Three UNC service learning students, Linnie Greene, Jayme Strowd & Tavia Benjamin worked with Sandy on bio-intensive methods & container gardening in the spring of 2009 as part of an anthropology course titled “Inventing a Sustainable Agriculture.” The students used container gardening to get a variety of seedlings underway; Our partners, the NCCU Public Allies organizers class (see Eric & Tionya above!) did neighborhood outreach and obtained a small grant to fund the project. The students gave a workshop with community members on biointensive methods in April. Rachel Hardy, who directs the “Feed My Sheep” food ministry at Asbury Temple, at corner of Alston and Angier in Durham, NC, secured permission for the garden on church grounds in May. Eric and Sandy did a presentation about the garden at a Feed My Sheep food distribution day. Many thanks to LeDarrell Murray, who brought his tiller to break ground on our first garden workday, and to David Arthur of Isaiah House/Jubilee Restoration Project who consulted with us on the entire project and built the frame for the raised bed.

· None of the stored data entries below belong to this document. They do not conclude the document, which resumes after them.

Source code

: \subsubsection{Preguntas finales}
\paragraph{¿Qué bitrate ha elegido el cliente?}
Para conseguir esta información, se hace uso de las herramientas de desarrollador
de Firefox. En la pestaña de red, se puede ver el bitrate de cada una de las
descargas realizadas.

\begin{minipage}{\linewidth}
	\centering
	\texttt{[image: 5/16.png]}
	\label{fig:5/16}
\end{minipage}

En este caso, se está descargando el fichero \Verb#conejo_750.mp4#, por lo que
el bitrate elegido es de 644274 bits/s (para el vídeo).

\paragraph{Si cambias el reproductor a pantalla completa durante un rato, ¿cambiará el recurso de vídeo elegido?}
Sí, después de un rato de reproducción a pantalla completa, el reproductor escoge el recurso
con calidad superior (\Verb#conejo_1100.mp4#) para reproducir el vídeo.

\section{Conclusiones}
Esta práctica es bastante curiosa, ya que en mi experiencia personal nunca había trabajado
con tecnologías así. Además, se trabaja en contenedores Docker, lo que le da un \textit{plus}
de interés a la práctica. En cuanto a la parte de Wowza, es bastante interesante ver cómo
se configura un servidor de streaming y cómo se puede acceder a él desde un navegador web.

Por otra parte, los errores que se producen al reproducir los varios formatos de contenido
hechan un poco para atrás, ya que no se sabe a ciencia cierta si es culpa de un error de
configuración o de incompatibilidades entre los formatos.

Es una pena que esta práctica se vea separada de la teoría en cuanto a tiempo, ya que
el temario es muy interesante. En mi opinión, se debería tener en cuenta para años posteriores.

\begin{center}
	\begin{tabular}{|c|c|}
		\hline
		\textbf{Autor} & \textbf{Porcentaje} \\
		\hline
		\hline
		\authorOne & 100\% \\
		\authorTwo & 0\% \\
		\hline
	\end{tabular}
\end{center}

In December 2009 our raised bed space doubled again, thanks to a donation from NEEM in coordination with Durham’s Community Development office, with funds from Glaxo Smith-Kline.!! The garden was a centerpiece in the church’s Wright Room youth program during the summer of 2009 when YIKES! led morning workshops on sustainable approaches to gardening on Tuesdays and Thursdays during the 4-week program, with assistance from our intern Nyota King.

In spring 2011, due to the merger of Asbury Temple with another congregation and pending building renovation, the garden has moved to Eastway Elementary School, and will now serve educational goals as well as aiding food security in East Durham.